幼い頃から今までいくつものCMに出演してきたが、孝仁はそれをしっかり覚えていた。“僕も君も、大好きモモッシュ!”というフレーズと共に何度も飲み干したのも覚えている。その頃炭酸の一気飲みが苦手だった孝仁は、うまく飲みきる事ができずその所為で何度もやり直しになった、ある意味思い出深い内容だ。
 しかも、その後大量に炭酸ジュースが届けられ、一気に炭酸嫌いになりそうだったのもよく覚えていた。

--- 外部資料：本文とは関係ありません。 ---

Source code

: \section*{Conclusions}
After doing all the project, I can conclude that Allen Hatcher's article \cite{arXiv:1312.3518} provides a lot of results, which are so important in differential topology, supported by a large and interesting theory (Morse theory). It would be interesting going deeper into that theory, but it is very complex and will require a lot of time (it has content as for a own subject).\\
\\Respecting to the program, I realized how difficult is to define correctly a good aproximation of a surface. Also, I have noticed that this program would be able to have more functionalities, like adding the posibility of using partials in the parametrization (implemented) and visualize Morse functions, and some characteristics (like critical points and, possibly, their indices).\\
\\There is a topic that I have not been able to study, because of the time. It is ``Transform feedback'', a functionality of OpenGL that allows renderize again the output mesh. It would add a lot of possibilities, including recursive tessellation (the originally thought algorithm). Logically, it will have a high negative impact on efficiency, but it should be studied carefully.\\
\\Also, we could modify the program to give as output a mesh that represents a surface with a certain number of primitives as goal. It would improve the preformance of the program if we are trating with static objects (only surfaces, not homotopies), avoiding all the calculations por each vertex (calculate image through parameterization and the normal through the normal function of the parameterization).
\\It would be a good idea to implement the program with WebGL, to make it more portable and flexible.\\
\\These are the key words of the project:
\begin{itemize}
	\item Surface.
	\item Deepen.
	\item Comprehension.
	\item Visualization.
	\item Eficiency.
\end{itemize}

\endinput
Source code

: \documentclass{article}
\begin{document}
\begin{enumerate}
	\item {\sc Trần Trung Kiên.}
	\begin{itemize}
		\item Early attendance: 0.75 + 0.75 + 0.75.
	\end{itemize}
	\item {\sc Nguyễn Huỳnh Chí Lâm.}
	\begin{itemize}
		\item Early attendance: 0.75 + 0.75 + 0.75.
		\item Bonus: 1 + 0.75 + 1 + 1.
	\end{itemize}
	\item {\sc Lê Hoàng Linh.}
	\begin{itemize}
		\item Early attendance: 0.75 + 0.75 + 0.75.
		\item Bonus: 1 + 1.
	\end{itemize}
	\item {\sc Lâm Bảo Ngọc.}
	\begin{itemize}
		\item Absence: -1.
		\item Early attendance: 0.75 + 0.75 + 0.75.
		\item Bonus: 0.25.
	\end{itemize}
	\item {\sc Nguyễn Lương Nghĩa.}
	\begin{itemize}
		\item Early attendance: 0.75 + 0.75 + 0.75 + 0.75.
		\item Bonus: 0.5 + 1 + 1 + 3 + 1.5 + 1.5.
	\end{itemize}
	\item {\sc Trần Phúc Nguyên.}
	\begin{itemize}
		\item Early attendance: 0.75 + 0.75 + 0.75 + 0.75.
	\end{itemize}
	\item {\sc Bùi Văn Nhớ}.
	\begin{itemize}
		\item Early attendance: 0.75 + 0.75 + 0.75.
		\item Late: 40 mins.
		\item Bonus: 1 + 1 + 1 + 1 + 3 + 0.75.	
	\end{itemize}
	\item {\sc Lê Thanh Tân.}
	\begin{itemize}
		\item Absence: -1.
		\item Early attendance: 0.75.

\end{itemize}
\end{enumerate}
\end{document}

(CMやる度色々貰うけど、あの時が一番キツかったな)

 今では色々貰っても力也を初めとして譲り先があるが、あの頃は特に譲る先もなく、飲めない大量のジュースを事務所に箱ごと渡していた。
 せっかくだから飲まないのかとからかい半分に言われる度に笑顔を浮べ、おいしいけど飲みきれないのでと返していた。
 あの歳で、素直な感想も言えず忖度を考えていた自分は随分大人びていたのだと思う。

(今なら大量に貰っても力也君にあげたり、力也君の友達に配ったりできるのに)

今ならば大量に食料を貰っても、力也伝いにSubの保護施設にあげることもできる。
人当たりも良く友人が多いとなってはいるが、芸能界での友人しかいない孝仁とは違い、力也は人付き合いが広く、最近ではパートナーの冬真の関連の友人も増えているらしい。

(友人が増えるのはいいけど冬真君の影響ってのがな)

 ただの嫉妬だとわかっているが、それでも嫌なのだ。とはいえ、冬真から力也に与えられる影響よりも力也から冬真に対する影響の方が大きい気がするが。

「本当に立派になったね」
「ありがとうございます」

 そんな風にのんびりと思い出話に華をさかせていたのだが、一息ついたスポンサーに“ところで”と切り出された。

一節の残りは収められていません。